5.b. Educational System

  • Recent Socio-Racial Indicators. First of all, it is important to mention that in general in Brazil we are observing a universalization of the education system where almost all Brazilian children and youths are beneficiaries. So, in Brazil, between 1995 and 2006, the educational participation rates of people between 7 and 14 years old increased from 94.6% to 98.8%, among the Whites, and of 88.2% to 97.7% among the Blacks. This result is the product of an efficient strategy by the Brazilian State to include a greater number of children and young in the formal educational system and presented as an additional benefit the fall of the racial inequality in this specific indicator. On the other hand, the quality of Brazilian schools, mainly the public schools, was very far from ideal. For example, of the total of those registered in the first level of primary school (between first and fourth year of school), the percentage of students that studied at a desirable level for their respective age (7 to 10 yearts old) was 70.2%, among the Whites and only 52.9% among the Blacks. At the second level of primary school (between the fifth and eighth year of school), these same indicators were: 56.9% among the Whites and 38.5% among the Blacks between 11 and 14 years olds. In short, in Brazil, the racial inequality in our education system only fell in the quantitative aspect, not in qualitative terms.

  • 10.639 Law. Approved in 2003, it contained the obligation to teach African and Afro-descendant history and culture in all primary and secondary (college) schools.

  • Textbook National Program. This program tries to preserve the quality of textbooks (explicitly mentioning the prohibition of racially prejudiced images regarding the Black and Indigenous population) and exists since 1985. In 2005 a special mention of the implementation of Law 10.639 was included.

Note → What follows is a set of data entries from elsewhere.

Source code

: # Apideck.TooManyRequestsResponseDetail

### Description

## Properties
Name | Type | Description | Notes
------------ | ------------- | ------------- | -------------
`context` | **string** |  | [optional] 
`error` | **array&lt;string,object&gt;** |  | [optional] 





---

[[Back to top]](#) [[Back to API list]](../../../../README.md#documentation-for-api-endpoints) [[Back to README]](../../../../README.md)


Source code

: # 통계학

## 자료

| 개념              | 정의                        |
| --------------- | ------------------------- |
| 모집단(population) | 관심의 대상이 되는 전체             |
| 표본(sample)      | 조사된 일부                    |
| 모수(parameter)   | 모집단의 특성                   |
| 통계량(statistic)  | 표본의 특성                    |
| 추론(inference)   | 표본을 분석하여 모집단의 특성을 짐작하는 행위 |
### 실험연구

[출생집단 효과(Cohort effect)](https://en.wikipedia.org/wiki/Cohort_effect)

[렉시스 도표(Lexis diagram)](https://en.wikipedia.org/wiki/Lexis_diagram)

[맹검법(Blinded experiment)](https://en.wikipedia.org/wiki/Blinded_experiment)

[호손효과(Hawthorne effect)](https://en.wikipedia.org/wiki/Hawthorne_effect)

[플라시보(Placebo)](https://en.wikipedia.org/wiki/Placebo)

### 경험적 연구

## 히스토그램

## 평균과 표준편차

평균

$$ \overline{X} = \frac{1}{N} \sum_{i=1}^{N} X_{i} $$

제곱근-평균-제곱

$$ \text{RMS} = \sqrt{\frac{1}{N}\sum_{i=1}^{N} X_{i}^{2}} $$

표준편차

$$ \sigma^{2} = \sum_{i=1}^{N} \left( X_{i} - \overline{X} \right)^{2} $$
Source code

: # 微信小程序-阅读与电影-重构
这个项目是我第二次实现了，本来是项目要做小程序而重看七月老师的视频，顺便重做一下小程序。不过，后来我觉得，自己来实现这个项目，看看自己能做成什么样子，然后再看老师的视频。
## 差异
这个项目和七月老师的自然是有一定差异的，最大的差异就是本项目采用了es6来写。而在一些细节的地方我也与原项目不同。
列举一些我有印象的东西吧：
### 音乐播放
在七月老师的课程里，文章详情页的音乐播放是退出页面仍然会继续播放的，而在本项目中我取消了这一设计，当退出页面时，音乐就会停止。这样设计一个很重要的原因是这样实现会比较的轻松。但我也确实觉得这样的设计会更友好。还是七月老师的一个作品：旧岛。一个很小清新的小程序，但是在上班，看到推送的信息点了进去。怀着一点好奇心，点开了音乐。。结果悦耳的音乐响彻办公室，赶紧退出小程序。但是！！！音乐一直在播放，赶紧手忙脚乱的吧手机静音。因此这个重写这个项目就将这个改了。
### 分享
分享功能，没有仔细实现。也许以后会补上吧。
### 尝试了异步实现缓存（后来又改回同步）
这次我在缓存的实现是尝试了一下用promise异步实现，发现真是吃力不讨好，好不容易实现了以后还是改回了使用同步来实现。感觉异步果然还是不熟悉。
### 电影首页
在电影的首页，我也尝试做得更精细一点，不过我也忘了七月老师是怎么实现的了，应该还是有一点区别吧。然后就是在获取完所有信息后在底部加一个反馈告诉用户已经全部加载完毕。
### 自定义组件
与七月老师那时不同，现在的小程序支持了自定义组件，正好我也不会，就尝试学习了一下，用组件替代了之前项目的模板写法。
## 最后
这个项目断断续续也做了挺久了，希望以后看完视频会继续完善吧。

  • Educational Strengthening of the Black Male and Female in Secondary School. Created in 2006, it consists of an income support program to young Black students attending secondary school (R$ 60,00; U$ 33,9 per month) and pedagogic support as well. Applies to students of four Brazilian States, Maranhão, Pará, Mato Grosso – each of them with three schools supported - and Santa Catarina (180 Black students supported).

  • Diversity in the University Program. This initiative was created in 2002, during Fernando H Cardoso’s mandate, by the Education Ministry. Its objective is to support and stimulate the creation of popular alternative preparatory courses for admission to University for poor and Black youths (Pré-Vestibular Para Negros e Carentes). After 2003, when Lula da Silva assumed the Brazilian presidency, this program integrated a new structure called SECAD (Secretary of Continued Education, Literacy and Diversity). Nowadays, SECAD supports some chosen popular pre-university courses that have Black students representing at least 51% of their beneficiaries. The types of support are: scholarship to students (between R$ 40,00 to R$ 60,00 per month [U$ 22,6 to U$ 33,9]), payments to teachers and other educational professionals and the supply of equipment and other means of support.

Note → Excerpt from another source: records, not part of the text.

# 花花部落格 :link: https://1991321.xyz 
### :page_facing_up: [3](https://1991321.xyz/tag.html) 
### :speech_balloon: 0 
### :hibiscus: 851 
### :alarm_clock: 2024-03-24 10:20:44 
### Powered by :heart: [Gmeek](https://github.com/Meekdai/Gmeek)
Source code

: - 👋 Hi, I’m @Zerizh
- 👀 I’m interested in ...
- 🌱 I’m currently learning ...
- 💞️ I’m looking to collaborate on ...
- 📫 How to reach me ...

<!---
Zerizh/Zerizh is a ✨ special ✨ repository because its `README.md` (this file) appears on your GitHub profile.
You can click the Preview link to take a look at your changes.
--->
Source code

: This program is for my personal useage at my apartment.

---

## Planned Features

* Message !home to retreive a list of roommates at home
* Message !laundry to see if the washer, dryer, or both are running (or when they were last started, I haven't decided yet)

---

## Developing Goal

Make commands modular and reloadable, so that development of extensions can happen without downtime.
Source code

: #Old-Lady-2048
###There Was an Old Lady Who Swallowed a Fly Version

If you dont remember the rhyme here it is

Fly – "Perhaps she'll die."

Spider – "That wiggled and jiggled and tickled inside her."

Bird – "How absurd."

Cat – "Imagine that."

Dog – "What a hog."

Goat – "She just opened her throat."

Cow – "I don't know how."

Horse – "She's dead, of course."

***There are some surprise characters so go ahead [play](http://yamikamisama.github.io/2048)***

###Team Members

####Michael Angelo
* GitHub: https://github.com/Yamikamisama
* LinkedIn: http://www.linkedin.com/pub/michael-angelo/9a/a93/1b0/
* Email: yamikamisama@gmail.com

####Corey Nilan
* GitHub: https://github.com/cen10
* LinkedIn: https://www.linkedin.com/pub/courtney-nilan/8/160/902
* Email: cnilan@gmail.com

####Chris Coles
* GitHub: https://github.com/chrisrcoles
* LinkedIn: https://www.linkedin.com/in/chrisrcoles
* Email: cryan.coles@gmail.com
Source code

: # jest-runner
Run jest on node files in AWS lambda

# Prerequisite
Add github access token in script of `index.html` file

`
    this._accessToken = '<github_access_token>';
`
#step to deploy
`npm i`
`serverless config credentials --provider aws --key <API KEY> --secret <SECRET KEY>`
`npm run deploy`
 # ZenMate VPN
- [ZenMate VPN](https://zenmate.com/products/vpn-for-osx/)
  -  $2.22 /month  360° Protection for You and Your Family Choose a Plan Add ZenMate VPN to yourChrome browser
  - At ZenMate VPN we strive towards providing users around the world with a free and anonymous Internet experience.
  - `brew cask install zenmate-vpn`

5.b. University Access Facility

  • PROUNI (University For All Program). Was created in 2004, and began to be implemented in 2005. Assists poor students in gaining access to private universities (in general, in Brazil, considered to have a lower status) with complete scholarships to persons who live in families whose income is below 1.5 minimum wage per capita and scholarships of between 25% and 50% of the total private university cost for those who live in families than earn below 3 minimum wages per capita. The private universities that participate in this program are compensated with tax reductions. Between 2004 and 2006, PROUNI benefited more than 204 thousands students, of which 63.2 thousands were Blacks. The students who benefited from PROUNI don’t need to return the money to the State after they graduate.

  • Finance Fund to High Acheiving Students (FIES). Again, supports poor students at private universities. Although it has existed since the 1970´s, in 2004 it included a new classification system that benefits Black students who get a discount of 50% of the university fees. In contrast to PROUNI, the students must to pay the benefit back to the State after graduating. According to official estimates, 36 thousand Black students have benefited from this program.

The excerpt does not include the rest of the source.